Brain biometrics present new opportunities for more soundproof methods of identification where current forms are faltering. The accuracy of fingerprints, for example, is being reevaluated on a federal level after the forensic community challenged their reliability as scientifically sound evidence. Fingerprints are also capable of being stolen, in bulk, by malicious hackers or foreign governments, consequently putting victims at risk for the rest of their lives.

But how easy is it for someone to steal your brain waves? According to a team of security researchers who tested this very question, it's difficult, but not impossible. Using the same EEG headsets employed in the Binghamton University study, the group was able to "deduce digits of PIN numbers, birth months, areas of residence and other personal information" after showing test subjects a set of corresponding images. However, their results were often imprecise and didn't produce the type of data that could be stolen to commit crimes such as impersonating a stranger.

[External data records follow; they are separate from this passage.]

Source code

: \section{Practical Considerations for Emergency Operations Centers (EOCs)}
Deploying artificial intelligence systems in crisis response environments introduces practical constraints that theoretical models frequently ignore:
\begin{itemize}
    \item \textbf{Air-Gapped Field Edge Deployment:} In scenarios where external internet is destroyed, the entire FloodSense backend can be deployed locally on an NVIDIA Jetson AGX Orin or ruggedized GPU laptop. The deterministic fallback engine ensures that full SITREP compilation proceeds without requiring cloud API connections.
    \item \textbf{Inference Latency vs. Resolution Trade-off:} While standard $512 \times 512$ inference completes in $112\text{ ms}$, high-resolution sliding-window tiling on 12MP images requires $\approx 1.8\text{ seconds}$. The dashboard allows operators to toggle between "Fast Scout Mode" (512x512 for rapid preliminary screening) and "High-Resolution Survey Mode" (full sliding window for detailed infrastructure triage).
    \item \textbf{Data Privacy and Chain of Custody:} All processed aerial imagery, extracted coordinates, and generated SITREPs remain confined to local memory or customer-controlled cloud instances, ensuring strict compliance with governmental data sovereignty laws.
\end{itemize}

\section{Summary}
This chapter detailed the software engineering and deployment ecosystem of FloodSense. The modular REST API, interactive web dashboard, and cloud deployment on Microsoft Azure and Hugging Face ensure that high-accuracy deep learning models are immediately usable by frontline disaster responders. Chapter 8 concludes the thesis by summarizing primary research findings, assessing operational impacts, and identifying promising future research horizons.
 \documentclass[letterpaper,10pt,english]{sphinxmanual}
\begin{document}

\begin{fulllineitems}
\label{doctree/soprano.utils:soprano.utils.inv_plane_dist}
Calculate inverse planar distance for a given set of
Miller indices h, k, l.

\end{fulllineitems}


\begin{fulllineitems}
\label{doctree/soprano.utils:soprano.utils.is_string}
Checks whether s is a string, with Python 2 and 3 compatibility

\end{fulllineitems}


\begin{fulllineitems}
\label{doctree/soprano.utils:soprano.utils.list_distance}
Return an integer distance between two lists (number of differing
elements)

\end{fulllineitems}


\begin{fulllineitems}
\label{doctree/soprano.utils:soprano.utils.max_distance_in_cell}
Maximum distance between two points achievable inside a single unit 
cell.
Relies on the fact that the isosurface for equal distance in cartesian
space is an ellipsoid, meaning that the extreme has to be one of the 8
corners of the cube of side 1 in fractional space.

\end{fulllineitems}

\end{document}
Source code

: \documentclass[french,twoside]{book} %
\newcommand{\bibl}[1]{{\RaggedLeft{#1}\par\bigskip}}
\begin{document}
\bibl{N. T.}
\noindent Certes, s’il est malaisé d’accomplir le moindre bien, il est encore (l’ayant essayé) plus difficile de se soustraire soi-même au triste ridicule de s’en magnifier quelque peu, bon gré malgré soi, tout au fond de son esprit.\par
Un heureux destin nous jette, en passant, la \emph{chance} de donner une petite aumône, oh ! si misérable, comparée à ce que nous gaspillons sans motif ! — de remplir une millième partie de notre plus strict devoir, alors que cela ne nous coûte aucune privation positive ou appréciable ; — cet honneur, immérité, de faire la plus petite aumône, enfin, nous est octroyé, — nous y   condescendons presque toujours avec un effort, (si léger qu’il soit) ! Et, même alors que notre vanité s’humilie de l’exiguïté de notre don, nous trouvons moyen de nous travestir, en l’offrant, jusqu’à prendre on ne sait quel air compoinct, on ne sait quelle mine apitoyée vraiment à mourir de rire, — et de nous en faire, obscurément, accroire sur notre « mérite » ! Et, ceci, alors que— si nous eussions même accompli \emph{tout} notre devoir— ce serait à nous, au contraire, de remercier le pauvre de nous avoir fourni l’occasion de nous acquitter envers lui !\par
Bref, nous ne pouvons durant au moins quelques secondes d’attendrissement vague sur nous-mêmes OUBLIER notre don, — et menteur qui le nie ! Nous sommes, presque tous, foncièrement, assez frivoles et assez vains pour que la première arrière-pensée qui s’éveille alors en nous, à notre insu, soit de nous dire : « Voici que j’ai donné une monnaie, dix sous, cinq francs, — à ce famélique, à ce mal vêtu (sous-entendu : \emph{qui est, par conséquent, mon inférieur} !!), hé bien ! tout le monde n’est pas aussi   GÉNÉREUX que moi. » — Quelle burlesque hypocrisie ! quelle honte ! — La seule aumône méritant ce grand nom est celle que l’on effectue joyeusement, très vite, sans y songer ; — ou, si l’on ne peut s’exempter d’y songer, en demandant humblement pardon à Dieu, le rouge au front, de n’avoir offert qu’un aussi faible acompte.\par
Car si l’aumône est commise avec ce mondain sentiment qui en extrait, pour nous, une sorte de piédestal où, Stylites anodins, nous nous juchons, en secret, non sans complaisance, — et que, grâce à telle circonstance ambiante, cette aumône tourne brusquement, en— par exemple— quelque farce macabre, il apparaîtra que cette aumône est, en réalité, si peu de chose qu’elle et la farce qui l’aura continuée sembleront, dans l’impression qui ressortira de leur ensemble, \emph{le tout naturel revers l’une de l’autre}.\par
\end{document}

"If someone's fingerprint is stolen, that person can't just grow a new finger to replace the compromised fingerprint—the fingerprint for that person is compromised forever. Fingerprints are 'non-cancellable.' Brainprints, on the other hand, are potentially cancellable. So, in the unlikely event that attackers were actually able to steal a brainprint from an authorized user, the authorized user could then 'reset' their brainprint," Laszlo said.

The study's authors don't believe that brainprints will ever be mass-produced for low security applications, but they did propose a use case for personnel authorization at "high-security physical locations, like the Pentagon or Air Force Labs."

Brainprints, at their most basic level, remind us that who we are is really our brains. And the consequences of having our neurology compromised are pretty horrifying. This doesn't mean we should all go don our tinfoil hats now, but worrying about the implications of technology that brings the future right to our doorstep is probably smart thinking.